確保した後は怪我をしていないかの確認をし、逃げ出さないようリードやハーネスを付けたり、クレートに入れましょう。
④避難するか・しないかを判断
地震や余震が落ち着いたら、「自宅待機にするか」「避難所に移動するか」を判断します。
多くの人は「地震が起きたらすぐに外に出た方がいい」と思いがちですが、状況によっては外に出ることでかえって危険が増す場合もあります。
◆自宅待機の方が安全な場合の状況
①自宅の損傷が軽微で、安全性が高い
自宅の損傷が軽微で倒壊の恐れがなく、電気・水道・ガスなどのライフラインがある程度確保されている場合は、無理に避難するよりも自宅にとどまる方が安全と判断できます。
②外の方が危険(落下物など)
周囲の建物が倒壊の恐れがある、落下物が多い、道路が陥没している、ガラスの破片やがれきが散乱している、ブロック塀や電柱が倒れる危険性があるなど、外の避難経路に危険が伴う場合は自宅にとどまる方が安全です。
特に都市部では、狭い道路やビルの間では落下物が直撃する危険性があります。
◆すぐに避難が必要な場合の状況
下記の状況のような、命の危険が高く、自宅にとどまる方が極めて危険な場合はためらわずに迅速に避難を判断しましょう。
- 自宅の倒壊や損傷の危険がある
- 火災・ガス漏れ・爆発の危険がある
- 津波・洪水・土砂崩れの危険がある
- 避難指示・勧告が出ている
- 食事やライフラインが無く、室内での生活が難しい
犬と避難所へ:安全に移動するために

避難が必要な状況では、犬と安全に避難所へ移動するために適切な方法と落ち着いた判断が求められます。
自宅待機から避難所への移動の手順や注意点、必要なものを解説します。
①犬用の避難バッグを持っていく
犬と一緒に避難する際、必要な物資が揃っていないと不安が増します。

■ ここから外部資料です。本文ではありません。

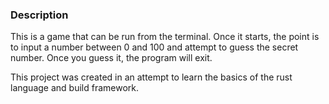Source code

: ### Description
This is a game that can be run from the terminal. Once it starts, the point is to input a number between 0 and 100 and attempt to guess the secret number. Once you guess it, the program will exit.

This project was created in an attempt to learn the basics of the rust language and build framework.

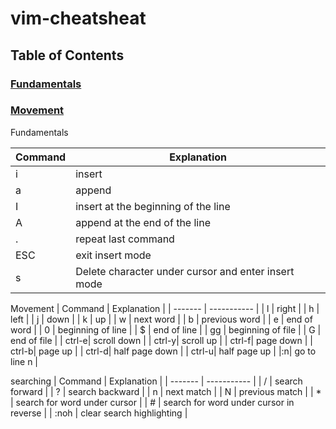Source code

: # vim-cheatsheat

## Table of Contents

### [Fundamentals](#fundamentals)

### [Movement](#movement)

Fundamentals

| Command | Explanation                                         |
| ------- | --------------------------------------------------- |
| i       | insert                                              |
| a       | append                                              |
| I       | insert at the beginning of the line                 |
| A       | append at the end of the line                       |
| .       | repeat last command                                 |
| ESC     | exit insert mode                                    |
| s       | Delete character under cursor and enter insert mode |

Movement
| Command | Explanation |
| ------- | ----------- |
| l | right |
| h | left |
| j | down |
| k | up |
| w | next word |
| b | previous word |
| e | end of word |
| 0 | beginning of line |
| $ | end of line |
| gg | beginning of file |
| G | end of file |
| ctrl-e| scroll down |
| ctrl-y| scroll up |
| ctrl-f| page down |
| ctrl-b| page up |
| ctrl-d| half page down |
| ctrl-u| half page up |
|:n| go to line n |


searching
| Command | Explanation |
| ------- | ----------- |
| / | search forward |
| ? | search backward |
| n | next match |
| N | previous match |
| * | search for word under cursor |
| # | search for word under cursor in reverse |
| :noh | clear search highlighting |
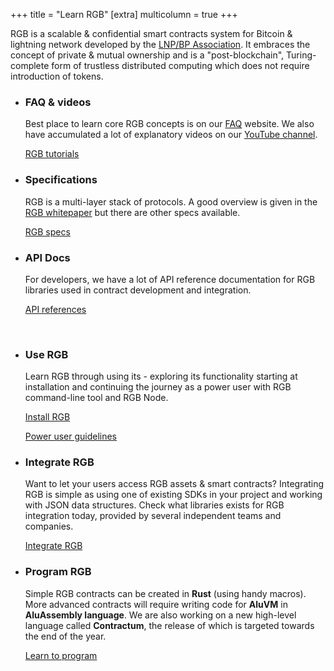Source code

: +++
title = "Learn RGB"
[extra]
multicolumn = true
+++

RGB is a scalable & confidential smart contracts system for Bitcoin & lightning
network developed by the [LNP/BP Association](https://www.lnp-bp.org). It 
embraces the concept of private & mutual ownership and is a "post-blockchain", 
Turing-complete form of trustless distributed computing which does not require 
introduction of tokens.

* ### FAQ & videos

  Best place to learn core RGB concepts is on our [FAQ] website. We also have
  accumulated a lot of explanatory videos on our [YouTube channel].

  <a href="/docs#tutorials" class="button button-secondary">RGB tutorials</a>

* ### Specifications

  RGB is a multi-layer stack of protocols. A good overview is given in the
  [RGB whitepaper] but there are other specs available.

  <a href="/docs#specs" class="button button-secondary">RGB specs</a>

* ### API Docs

  For developers, we have a lot of API reference documentation for RGB libraries
  used in contract development and integration.

  <a href="/docs#api" class="button button-secondary">API references</a>

<div>&nbsp;</div>

* ### Use RGB

  Learn RGB through using its - exploring its functionality starting at 
  installation and continuing the journey as a power user with RGB 
  command-line tool and RGB Node.
  
  <a href="/install" class="button button-secondary">Install RGB</a>
  
  <a href="/power-user" class="button button-secondary">Power user guidelines</a>


* ### Integrate RGB

  Want to let your users access RGB assets & smart contracts?
  Integrating RGB is simple as using one of existing SDKs in your project and
  working with JSON data structures. Check what libraries exists for RGB
  integration today, provided by several independent teams and companies.
  
  <a href="/integrate" class="button button-secondary">Integrate RGB</a>


* ### Program RGB

  Simple RGB contracts can be created in **Rust** (using handy macros).
  More advanced contracts will require writing code for **AluVM** in
  **AluAssembly language**. We are also working on a new high-level language called
  **Contractum**, the release of which is targeted towards the end of the year.

  <a href="/program" class="button button-secondary">Learn to program</a>

[FAQ]: https://www.rgbfaq.com
[YouTube channel]: https://youtube.com/LNP-BP
[RGB whitepaper]: https://blackpaper.rgb.tech
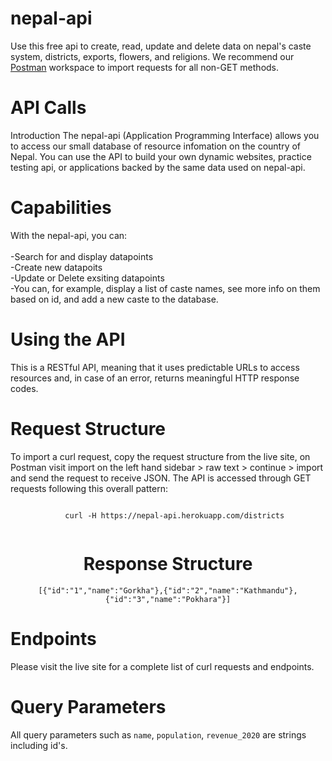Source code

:# nepal-api 

Use this free api to create, read, update and delete data on nepal's caste system, districts, exports, flowers, and religions.
We recommend our <a href="https://www.postman.com/kashitamang/workspace/nepal-api/overview">Postman</a> workspace to import requests for all non-GET methods.

# API Calls
Introduction
The nepal-api (Application Programming Interface) allows you to access our small database of resource infomation on the country of Nepal. You can use the API to build your own dynamic websites, practice testing api, or applications backed by the same data used on nepal-api.

# Capabilities
With the nepal-api, you can:
<br>
<br>
-Search for and display datapoints
<br>
-Create new datapoits
<br>
-Update or Delete exsiting datapoints
<br>
-You can, for example, display a list of caste names, see more info on them based on id, and add a new caste to the database.

# Using the API
This is a RESTful API, meaning that it uses predictable URLs to access resources and, in case of an error, returns meaningful HTTP response codes.

# Request Structure
To import a curl request, copy the request structure from the live site, on Postman visit import on the left hand sidebar > raw text > continue > import and send the request to receive JSON. The API is accessed through GET requests following this overall pattern:

<div align="center">
  <code>
    curl -H https://nepal-api.herokuapp.com/districts 
  </code>
  
# Response Structure
  <code>[{"id":"1","name":"Gorkha"},{"id":"2","name":"Kathmandu"},{"id":"3","name":"Pokhara"}]
  </code>
</div>

# Endpoints
Please visit the live site for a complete list of curl requests and endpoints.

# Query Parameters
All query parameters such as <code>name</code>, <code>population</code>, <code>revenue_2020</code> are strings including id's.

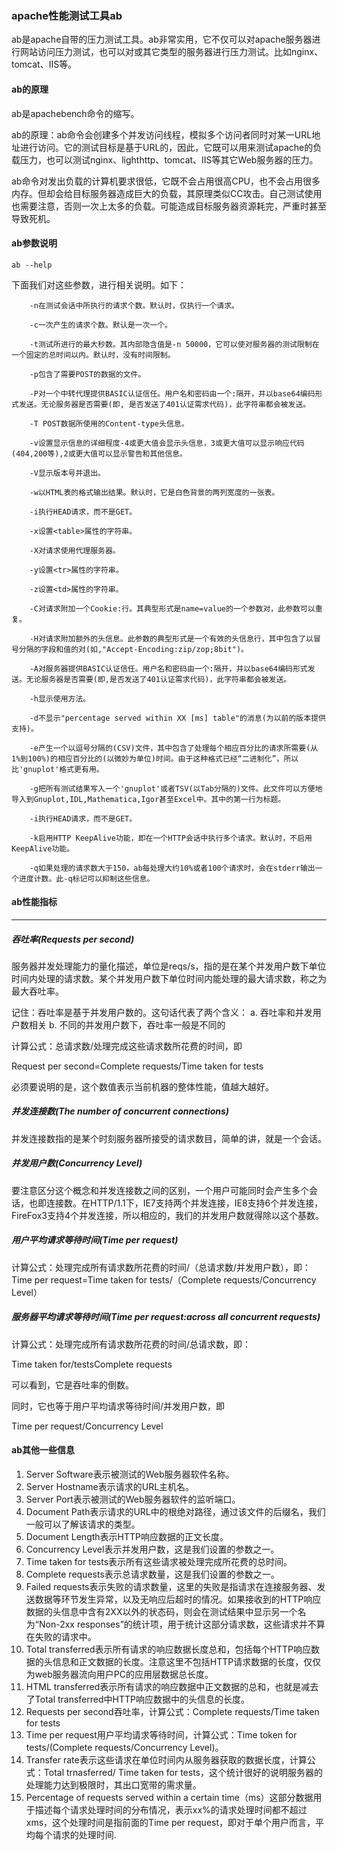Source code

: ### apache性能测试工具ab
ab是apache自带的压力测试工具。ab非常实用，它不仅可以对apache服务器进行网站访问压力测试，也可以对或其它类型的服务器进行压力测试。比如nginx、tomcat、IIS等。

#### ab的原理
ab是apachebench命令的缩写。

ab的原理：ab命令会创建多个并发访问线程，模拟多个访问者同时对某一URL地址进行访问。它的测试目标是基于URL的，因此，它既可以用来测试apache的负载压力，也可以测试nginx、lighthttp、tomcat、IIS等其它Web服务器的压力。

ab命令对发出负载的计算机要求很低，它既不会占用很高CPU，也不会占用很多内存。但却会给目标服务器造成巨大的负载，其原理类似CC攻击。自己测试使用也需要注意，否则一次上太多的负载。可能造成目标服务器资源耗完，严重时甚至导致死机。

#### ab参数说明

`ab --help`

下面我们对这些参数，进行相关说明。如下：

		-n在测试会话中所执行的请求个数。默认时，仅执行一个请求。

		-c一次产生的请求个数。默认是一次一个。

		-t测试所进行的最大秒数。其内部隐含值是-n 50000，它可以使对服务器的测试限制在一个固定的总时间以内。默认时，没有时间限制。

		-p包含了需要POST的数据的文件。

		-P对一个中转代理提供BASIC认证信任。用户名和密码由一个:隔开，并以base64编码形式发送。无论服务器是否需要(即, 是否发送了401认证需求代码)，此字符串都会被发送。

		-T POST数据所使用的Content-type头信息。

		-v设置显示信息的详细程度-4或更大值会显示头信息，3或更大值可以显示响应代码(404,200等),2或更大值可以显示警告和其他信息。

		-V显示版本号并退出。

		-w以HTML表的格式输出结果。默认时，它是白色背景的两列宽度的一张表。

		-i执行HEAD请求，而不是GET。

		-x设置<table>属性的字符串。

		-X对请求使用代理服务器。

		-y设置<tr>属性的字符串。

		-z设置<td>属性的字符串。

		-C对请求附加一个Cookie:行。其典型形式是name=value的一个参数对，此参数可以重复。

		-H对请求附加额外的头信息。此参数的典型形式是一个有效的头信息行，其中包含了以冒号分隔的字段和值的对(如,"Accept-Encoding:zip/zop;8bit")。

		-A对服务器提供BASIC认证信任。用户名和密码由一个:隔开，并以base64编码形式发送。无论服务器是否需要(即,是否发送了401认证需求代码)，此字符串都会被发送。

		-h显示使用方法。

		-d不显示"percentage served within XX [ms] table"的消息(为以前的版本提供支持)。

		-e产生一个以逗号分隔的(CSV)文件，其中包含了处理每个相应百分比的请求所需要(从1%到100%)的相应百分比的(以微妙为单位)时间。由于这种格式已经“二进制化”，所以比'gnuplot'格式更有用。

		-g把所有测试结果写入一个'gnuplot'或者TSV(以Tab分隔的)文件。此文件可以方便地导入到Gnuplot,IDL,Mathematica,Igor甚至Excel中。其中的第一行为标题。

		-i执行HEAD请求，而不是GET。

		-k启用HTTP KeepAlive功能，即在一个HTTP会话中执行多个请求。默认时，不启用KeepAlive功能。

		-q如果处理的请求数大于150，ab每处理大约10%或者100个请求时，会在stderr输出一个进度计数。此-q标记可以抑制这些信息。


#### ab性能指标

---

##### 吞吐率(Requests per second)

服务器并发处理能力的量化描述，单位是reqs/s，指的是在某个并发用户数下单位时间内处理的请求数。某个并发用户数下单位时间内能处理的最大请求数，称之为最大吞吐率。

记住：吞吐率是基于并发用户数的。这句话代表了两个含义：
a. 吞吐率和并发用户数相关
b. 不同的并发用户数下，吞吐率一般是不同的

计算公式：总请求数/处理完成这些请求数所花费的时间，即

Request per second=Complete requests/Time taken for tests

必须要说明的是，这个数值表示当前机器的整体性能，值越大越好。

##### 并发连接数(The number of concurrent connections)

并发连接数指的是某个时刻服务器所接受的请求数目，简单的讲，就是一个会话。

##### 并发用户数(Concurrency Level)

要注意区分这个概念和并发连接数之间的区别，一个用户可能同时会产生多个会话，也即连接数。在HTTP/1.1下，IE7支持两个并发连接，IE8支持6个并发连接，FireFox3支持4个并发连接，所以相应的，我们的并发用户数就得除以这个基数。

##### 用户平均请求等待时间(Time per request)

计算公式：处理完成所有请求数所花费的时间/（总请求数/并发用户数），即：
Time per request=Time taken for tests/（Complete requests/Concurrency Level）

##### 服务器平均请求等待时间(Time per request:across all concurrent requests)

计算公式：处理完成所有请求数所花费的时间/总请求数，即：

Time taken for/testsComplete requests

可以看到，它是吞吐率的倒数。

同时，它也等于用户平均请求等待时间/并发用户数，即

Time per request/Concurrency Level

#### ab其他一些信息

1. Server Software表示被测试的Web服务器软件名称。
2. Server Hostname表示请求的URL主机名。
3. Server Port表示被测试的Web服务器软件的监听端口。
4. Document Path表示请求的URL中的根绝对路径，通过该文件的后缀名，我们一般可以了解该请求的类型。
5. Document Length表示HTTP响应数据的正文长度。
6. Concurrency Level表示并发用户数，这是我们设置的参数之一。
7. Time taken for tests表示所有这些请求被处理完成所花费的总时间。
8. Complete requests表示总请求数量，这是我们设置的参数之一。
9. Failed requests表示失败的请求数量，这里的失败是指请求在连接服务器、发送数据等环节发生异常，以及无响应后超时的情况。如果接收到的HTTP响应数据的头信息中含有2XX以外的状态码，则会在测试结果中显示另一个名为“Non-2xx responses”的统计项，用于统计这部分请求数，这些请求并不算在失败的请求中。
10. Total transferred表示所有请求的响应数据长度总和，包括每个HTTP响应数据的头信息和正文数据的长度。注意这里不包括HTTP请求数据的长度，仅仅为web服务器流向用户PC的应用层数据总长度。
11. HTML transferred表示所有请求的响应数据中正文数据的总和，也就是减去了Total transferred中HTTP响应数据中的头信息的长度。
12. Requests per second吞吐率，计算公式：Complete requests/Time taken for tests
13. Time per request用户平均请求等待时间，计算公式：Time token for tests/(Complete requests/Concurrency Level)。
14. Transfer rate表示这些请求在单位时间内从服务器获取的数据长度，计算公式：Total trnasferred/ Time taken for tests，这个统计很好的说明服务器的处理能力达到极限时，其出口宽带的需求量。
15. Percentage of requests served within a certain time（ms）这部分数据用于描述每个请求处理时间的分布情况，表示xx%的请求处理时间都不超过xms，这个处理时间是指前面的Time per request，即对于单个用户而言，平均每个请求的处理时间.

最低でも3日分、可能なら1週間分の備えを準備しておくことが望ましいです。
- フードと飲み水:ドッグフードや長期保存可能な食品
- 水飲みボウル:折りたたみ式のものが便利
- リード・ハーネス:迷子防止のためにしっかり装着
- キャリーバッグ、クレート:避難所での安全確保に必須
- ペットシーツ・ビニール袋:排泄処理に必要
- 消臭スプレー:周囲への臭いの配慮に便利
- タオル・ブランケット:寒さ対策やストレス軽減に役立つ
- 愛犬の写真・迷子札:万が一迷子になったときのため
- ワクチン接種証明書・健康手帳:避難所で必要になる場合あり
②キャリーケース、ハーネスを活用する
犬との移動で一番安全なのは、やはりキャリーケースです。犬が落ち着くようにキャリーケースの中にタオルや毛布を入れ、優しく名前を呼びながら自ら入るのを待ちましょう。おやつを使って誘導するのも効果的です。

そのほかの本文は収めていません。